| THE DATA |
= = =
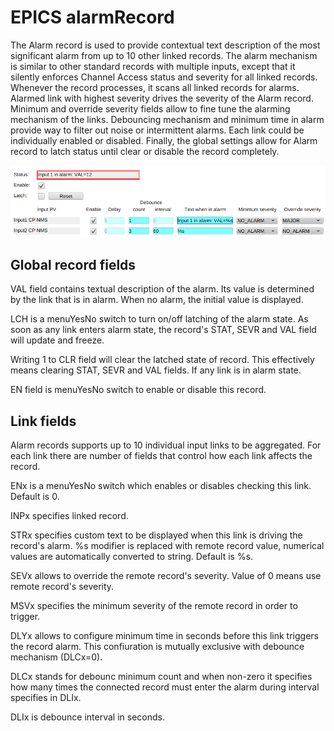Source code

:# EPICS alarmRecord

The Alarm record is used to provide contextual text description of the most significant alarm from up to 10 other linked records. The alarm mechanism is similar to other standard records with multiple inputs, except that it silently enforces Channel Access status and severity for all linked records. Whenever the record processes, it scans all linked records for alarms. Alarmed link with highest 
severity drives the severity of the Alarm record. Minimum and override severity fields allow to fine
tune the alarming mechanism of the links. Debouncing mechanism and minimum time in alarm provide
way to filter out noise or intermittent alarms. Each link could be individually enabled or disabled.
Finally, the global settings allow for Alarm record to latch status until clear or disable the 
record completely.


![Example CS-Studio screen](img/example.png "Example CS-Studio screen")

## Global record fields

VAL field contains textual description of the alarm. Its value is determined by the link that is in
alarm. When no alarm, the initial value is displayed.

LCH is a menuYesNo switch to turn on/off latching of the alarm state. As soon as any link enters 
alarm state, the record's STAT, SEVR and VAL field will update and freeze.

Writing 1 to CLR field will clear the latched state of record. This effectively means clearing STAT,
SEVR and VAL fields. If any link is in alarm state.

EN field is menuYesNo switch to enable or disable this record.

## Link fields

Alarm records supports up to 10 individual input links to be aggregated. For each link there are
number of fields that control how each link affects the record.

ENx is a menuYesNo switch which enables or disables checking this link. Default is 0.

INPx specifies linked record.

STRx specifies custom text to be displayed when this link is driving the record's alarm. %s modifier
is replaced with remote record value, numerical values are automatically converted to string. Default
is %s.

SEVx allows to override the remote record's severity. Value of 0 means use remote record's severity.

MSVx specifies the minimum severity of the remote record in order to trigger.

DLYx allows to configure minimum time in seconds before this link triggers the record alarm. This
confiuration is mutually exclusive with debounce mechanism (DLCx=0).

DLCx stands for debounc minimum count and when non-zero it specifies how many times the connected
record must enter the alarm during interval specifies in DLIx.

DLIx is debounce interval in seconds.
= = =
| ACTIVITY |
Copy out all of the data word for word. Do not carry over any picture.

| ANSWER SECTION |
Source code

:# EPICS alarmRecord

The Alarm record is used to provide contextual text description of the most significant alarm from up to 10 other linked records. The alarm mechanism is similar to other standard records with multiple inputs, except that it silently enforces Channel Access status and severity for all linked records. Whenever the record processes, it scans all linked records for alarms. Alarmed link with highest 
severity drives the severity of the Alarm record. Minimum and override severity fields allow to fine
tune the alarming mechanism of the links. Debouncing mechanism and minimum time in alarm provide
way to filter out noise or intermittent alarms. Each link could be individually enabled or disabled.
Finally, the global settings allow for Alarm record to latch status until clear or disable the 
record completely.


![Example CS-Studio screen](img/example.png "Example CS-Studio screen")

## Global record fields

VAL field contains textual description of the alarm. Its value is determined by the link that is in
alarm. When no alarm, the initial value is displayed.

LCH is a menuYesNo switch to turn on/off latching of the alarm state. As soon as any link enters 
alarm state, the record's STAT, SEVR and VAL field will update and freeze.

Writing 1 to CLR field will clear the latched state of record. This effectively means clearing STAT,
SEVR and VAL fields. If any link is in alarm state.

EN field is menuYesNo switch to enable or disable this record.

## Link fields

Alarm records supports up to 10 individual input links to be aggregated. For each link there are
number of fields that control how each link affects the record.

ENx is a menuYesNo switch which enables or disables checking this link. Default is 0.

INPx specifies linked record.

STRx specifies custom text to be displayed when this link is driving the record's alarm. %s modifier
is replaced with remote record value, numerical values are automatically converted to string. Default
is %s.

SEVx allows to override the remote record's severity. Value of 0 means use remote record's severity.

MSVx specifies the minimum severity of the remote record in order to trigger.

DLYx allows to configure minimum time in seconds before this link triggers the record alarm. This
confiuration is mutually exclusive with debounce mechanism (DLCx=0).

DLCx stands for debounc minimum count and when non-zero it specifies how many times the connected
record must enter the alarm during interval specifies in DLIx.

DLIx is debounce interval in seconds.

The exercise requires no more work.